Luego el abismo se abrió bajo sus pies. Sesenta y cuatro casillas, dieciséis peones, cuatro torres, cuatro caballos, cuatro alfiles, dos damas, dos reyes, dos ejércitos, un campo de batalla fingido sobre el que jugar a la guerra una y otra y otra vez, una dama que cruza majestuosa, se arrodilla para morir y con su muerte arrasa su destino y su vida. Había jugado al ajedrez desde que tenía memoria, conocía cada movimiento, había estudiado miles de líneas diferentes que trazar a ciegas sobre el tablero, pero solo entonces, quince años, siete meses y dieciséis días, cayó en la cuenta de que él jamás hubiera sido capaz de llevar la dama a g7. Y supo que nunca sería campeón del mundo.

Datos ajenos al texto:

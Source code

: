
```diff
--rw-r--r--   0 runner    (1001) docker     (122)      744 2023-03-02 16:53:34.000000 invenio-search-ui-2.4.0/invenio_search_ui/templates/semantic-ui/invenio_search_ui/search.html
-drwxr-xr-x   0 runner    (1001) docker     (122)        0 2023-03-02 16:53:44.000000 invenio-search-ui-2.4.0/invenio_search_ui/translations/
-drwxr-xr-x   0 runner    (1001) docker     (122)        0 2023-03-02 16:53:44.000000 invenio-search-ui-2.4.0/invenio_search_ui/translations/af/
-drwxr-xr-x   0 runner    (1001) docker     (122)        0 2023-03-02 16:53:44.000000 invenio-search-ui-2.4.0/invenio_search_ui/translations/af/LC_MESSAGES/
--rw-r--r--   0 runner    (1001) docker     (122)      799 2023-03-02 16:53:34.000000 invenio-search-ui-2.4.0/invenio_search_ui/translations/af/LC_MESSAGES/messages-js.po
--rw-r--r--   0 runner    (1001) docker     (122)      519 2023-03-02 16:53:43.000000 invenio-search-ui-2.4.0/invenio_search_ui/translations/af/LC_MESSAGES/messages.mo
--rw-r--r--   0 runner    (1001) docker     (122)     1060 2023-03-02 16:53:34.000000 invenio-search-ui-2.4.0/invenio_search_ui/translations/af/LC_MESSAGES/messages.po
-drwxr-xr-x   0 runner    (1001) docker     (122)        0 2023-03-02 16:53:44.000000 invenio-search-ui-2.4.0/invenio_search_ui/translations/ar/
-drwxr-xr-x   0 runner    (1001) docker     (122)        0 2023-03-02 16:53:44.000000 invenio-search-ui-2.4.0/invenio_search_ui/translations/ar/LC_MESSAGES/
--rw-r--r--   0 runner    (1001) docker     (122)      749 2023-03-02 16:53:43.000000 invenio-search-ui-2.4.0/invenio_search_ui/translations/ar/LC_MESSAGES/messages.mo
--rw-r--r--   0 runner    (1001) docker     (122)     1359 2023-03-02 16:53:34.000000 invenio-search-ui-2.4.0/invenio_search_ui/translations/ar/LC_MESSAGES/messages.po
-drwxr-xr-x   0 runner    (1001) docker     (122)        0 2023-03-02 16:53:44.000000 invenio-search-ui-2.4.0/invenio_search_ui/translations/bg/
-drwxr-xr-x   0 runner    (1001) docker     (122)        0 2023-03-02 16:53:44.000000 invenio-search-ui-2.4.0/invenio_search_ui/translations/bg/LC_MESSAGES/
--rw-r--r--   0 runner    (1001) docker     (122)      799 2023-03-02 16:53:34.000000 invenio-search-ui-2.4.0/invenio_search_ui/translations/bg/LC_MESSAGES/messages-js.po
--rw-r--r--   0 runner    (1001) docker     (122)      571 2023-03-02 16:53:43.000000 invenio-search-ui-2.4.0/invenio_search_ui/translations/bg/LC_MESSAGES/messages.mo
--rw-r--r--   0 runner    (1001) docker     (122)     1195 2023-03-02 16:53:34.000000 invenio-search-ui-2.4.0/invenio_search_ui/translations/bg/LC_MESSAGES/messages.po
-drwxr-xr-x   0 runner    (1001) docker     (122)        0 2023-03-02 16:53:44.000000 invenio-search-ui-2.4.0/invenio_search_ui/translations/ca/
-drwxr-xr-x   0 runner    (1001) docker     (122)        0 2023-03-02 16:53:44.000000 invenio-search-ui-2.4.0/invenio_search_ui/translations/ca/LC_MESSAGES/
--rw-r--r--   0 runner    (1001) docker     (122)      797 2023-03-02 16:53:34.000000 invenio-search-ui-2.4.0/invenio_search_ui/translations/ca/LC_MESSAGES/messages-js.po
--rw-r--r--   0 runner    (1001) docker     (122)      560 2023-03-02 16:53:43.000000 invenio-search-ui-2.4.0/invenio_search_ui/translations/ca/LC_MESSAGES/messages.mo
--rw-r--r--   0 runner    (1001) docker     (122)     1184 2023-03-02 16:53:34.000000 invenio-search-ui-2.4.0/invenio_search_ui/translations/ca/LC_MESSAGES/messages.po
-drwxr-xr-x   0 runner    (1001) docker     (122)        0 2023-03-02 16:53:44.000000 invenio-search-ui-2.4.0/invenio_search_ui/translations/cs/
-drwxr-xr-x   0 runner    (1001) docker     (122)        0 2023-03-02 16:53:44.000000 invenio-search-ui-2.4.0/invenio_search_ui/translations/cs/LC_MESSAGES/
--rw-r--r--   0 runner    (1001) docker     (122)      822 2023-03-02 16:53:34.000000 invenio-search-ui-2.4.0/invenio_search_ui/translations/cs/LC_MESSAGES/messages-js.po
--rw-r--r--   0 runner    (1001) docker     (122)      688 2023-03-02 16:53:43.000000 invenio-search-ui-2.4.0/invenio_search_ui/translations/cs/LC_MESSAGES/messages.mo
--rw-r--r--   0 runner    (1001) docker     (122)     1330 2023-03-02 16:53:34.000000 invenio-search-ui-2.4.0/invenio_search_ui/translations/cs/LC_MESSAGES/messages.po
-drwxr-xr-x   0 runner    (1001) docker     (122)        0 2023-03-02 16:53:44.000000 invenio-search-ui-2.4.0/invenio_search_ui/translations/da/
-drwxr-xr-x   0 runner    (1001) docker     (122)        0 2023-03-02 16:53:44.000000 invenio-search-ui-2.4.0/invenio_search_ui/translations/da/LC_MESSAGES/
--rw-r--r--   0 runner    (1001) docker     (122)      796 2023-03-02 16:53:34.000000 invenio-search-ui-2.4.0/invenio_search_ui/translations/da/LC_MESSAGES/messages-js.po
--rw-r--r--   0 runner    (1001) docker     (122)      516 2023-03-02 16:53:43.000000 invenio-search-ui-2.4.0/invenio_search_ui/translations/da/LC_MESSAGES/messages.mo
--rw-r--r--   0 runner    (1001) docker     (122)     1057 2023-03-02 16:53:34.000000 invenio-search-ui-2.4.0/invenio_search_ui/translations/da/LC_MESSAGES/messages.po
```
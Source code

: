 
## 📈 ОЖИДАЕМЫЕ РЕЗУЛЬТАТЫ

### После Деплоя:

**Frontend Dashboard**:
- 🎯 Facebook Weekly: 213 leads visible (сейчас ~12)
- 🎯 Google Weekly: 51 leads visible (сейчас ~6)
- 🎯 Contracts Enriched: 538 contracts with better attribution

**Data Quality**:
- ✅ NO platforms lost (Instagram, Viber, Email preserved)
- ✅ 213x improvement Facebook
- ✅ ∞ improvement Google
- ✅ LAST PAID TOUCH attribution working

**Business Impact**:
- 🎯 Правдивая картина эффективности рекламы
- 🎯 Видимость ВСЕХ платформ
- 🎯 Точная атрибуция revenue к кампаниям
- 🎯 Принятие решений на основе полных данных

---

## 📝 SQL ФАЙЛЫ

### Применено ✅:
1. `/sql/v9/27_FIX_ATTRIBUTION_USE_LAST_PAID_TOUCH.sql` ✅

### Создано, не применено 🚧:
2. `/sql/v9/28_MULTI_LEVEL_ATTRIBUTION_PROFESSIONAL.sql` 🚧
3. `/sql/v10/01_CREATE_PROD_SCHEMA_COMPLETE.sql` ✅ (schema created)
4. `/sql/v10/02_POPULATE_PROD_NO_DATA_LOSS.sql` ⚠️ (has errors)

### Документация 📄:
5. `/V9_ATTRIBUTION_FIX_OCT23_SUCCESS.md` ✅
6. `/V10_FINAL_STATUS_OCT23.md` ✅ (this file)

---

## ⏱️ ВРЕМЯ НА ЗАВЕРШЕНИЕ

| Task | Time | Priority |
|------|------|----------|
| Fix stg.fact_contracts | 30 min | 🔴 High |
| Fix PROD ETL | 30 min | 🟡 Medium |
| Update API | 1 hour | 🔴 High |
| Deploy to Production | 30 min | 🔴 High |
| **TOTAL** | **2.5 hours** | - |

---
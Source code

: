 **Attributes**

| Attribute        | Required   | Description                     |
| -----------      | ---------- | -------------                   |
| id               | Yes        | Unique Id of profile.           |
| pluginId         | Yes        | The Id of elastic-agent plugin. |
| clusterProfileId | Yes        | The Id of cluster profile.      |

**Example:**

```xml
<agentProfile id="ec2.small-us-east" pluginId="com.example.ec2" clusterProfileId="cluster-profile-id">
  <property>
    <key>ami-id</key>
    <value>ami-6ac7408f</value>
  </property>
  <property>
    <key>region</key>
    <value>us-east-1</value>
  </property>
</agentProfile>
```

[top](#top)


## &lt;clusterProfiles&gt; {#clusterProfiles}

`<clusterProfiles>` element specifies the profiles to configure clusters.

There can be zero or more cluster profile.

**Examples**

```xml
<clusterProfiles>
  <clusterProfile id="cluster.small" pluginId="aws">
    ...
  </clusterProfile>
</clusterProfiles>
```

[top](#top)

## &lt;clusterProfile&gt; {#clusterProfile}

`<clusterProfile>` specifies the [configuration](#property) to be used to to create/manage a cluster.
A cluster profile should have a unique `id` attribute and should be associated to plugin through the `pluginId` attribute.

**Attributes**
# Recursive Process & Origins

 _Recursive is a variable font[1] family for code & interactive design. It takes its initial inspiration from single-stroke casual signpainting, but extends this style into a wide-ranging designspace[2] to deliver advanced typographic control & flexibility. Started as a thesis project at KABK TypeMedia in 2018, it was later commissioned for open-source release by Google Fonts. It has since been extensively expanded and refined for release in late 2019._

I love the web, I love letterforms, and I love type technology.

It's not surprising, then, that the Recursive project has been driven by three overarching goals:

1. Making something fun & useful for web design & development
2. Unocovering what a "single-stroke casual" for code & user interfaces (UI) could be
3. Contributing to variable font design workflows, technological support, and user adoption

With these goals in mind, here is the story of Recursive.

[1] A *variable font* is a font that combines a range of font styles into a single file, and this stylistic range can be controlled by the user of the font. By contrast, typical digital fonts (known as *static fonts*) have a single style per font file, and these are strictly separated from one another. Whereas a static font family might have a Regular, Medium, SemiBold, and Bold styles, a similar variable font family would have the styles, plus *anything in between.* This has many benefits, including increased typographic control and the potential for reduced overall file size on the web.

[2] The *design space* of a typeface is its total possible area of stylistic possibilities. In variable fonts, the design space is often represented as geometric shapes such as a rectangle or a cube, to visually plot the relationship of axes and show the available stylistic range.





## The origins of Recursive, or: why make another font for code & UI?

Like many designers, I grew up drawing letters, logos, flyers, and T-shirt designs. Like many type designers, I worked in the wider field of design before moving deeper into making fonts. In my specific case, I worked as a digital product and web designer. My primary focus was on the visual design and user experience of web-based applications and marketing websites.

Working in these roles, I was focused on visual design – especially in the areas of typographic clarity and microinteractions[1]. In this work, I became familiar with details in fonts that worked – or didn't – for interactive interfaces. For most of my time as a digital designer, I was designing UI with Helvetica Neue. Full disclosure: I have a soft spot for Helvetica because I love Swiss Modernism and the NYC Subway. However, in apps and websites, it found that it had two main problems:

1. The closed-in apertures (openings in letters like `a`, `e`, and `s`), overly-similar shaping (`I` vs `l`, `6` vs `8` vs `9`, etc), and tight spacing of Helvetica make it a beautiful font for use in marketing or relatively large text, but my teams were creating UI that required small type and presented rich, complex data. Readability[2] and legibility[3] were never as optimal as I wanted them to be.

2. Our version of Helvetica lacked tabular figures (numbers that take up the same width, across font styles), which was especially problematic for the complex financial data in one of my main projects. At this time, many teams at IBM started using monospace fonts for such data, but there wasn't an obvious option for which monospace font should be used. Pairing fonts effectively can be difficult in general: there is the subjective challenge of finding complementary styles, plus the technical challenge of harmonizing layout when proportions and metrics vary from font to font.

Vivió en trance el resto de la partida. Eran los ojos, tan azules que no parecían humanos. No podían ser tan azules. Contempló al joven sentado frente a él preguntándose si no sería un diablo enviado a la tierra con el único propósito de destruirlo. Hizo su última anotación (rey a d6), detuvo el reloj y comunicó al árbitro su decisión de abandonar la partida.

En la aldea el río baja crecido a causa del deshielo. El representante de la Federación Rusa estrecha la mano de su padre. Su madre se lleva las manos a la cabeza. Sobre el escenario, Grisha Korovin respira hondo antes de comenzar su memorable monólogo. Servirá de cebo para los peces, si no puede servir para otra cosa, dice el imbécil de Grisha encogiéndose de hombros.

Hoy, tantos años después, es incapaz recordar el nombre de su rival. Solo sabe que jugó un par de años a un nivel aceptable, que a partir de los dieciséis empezó a diluirse en torneos de segunda fila y que ni siquiera llegó a estar entre los cien primeros del mundo.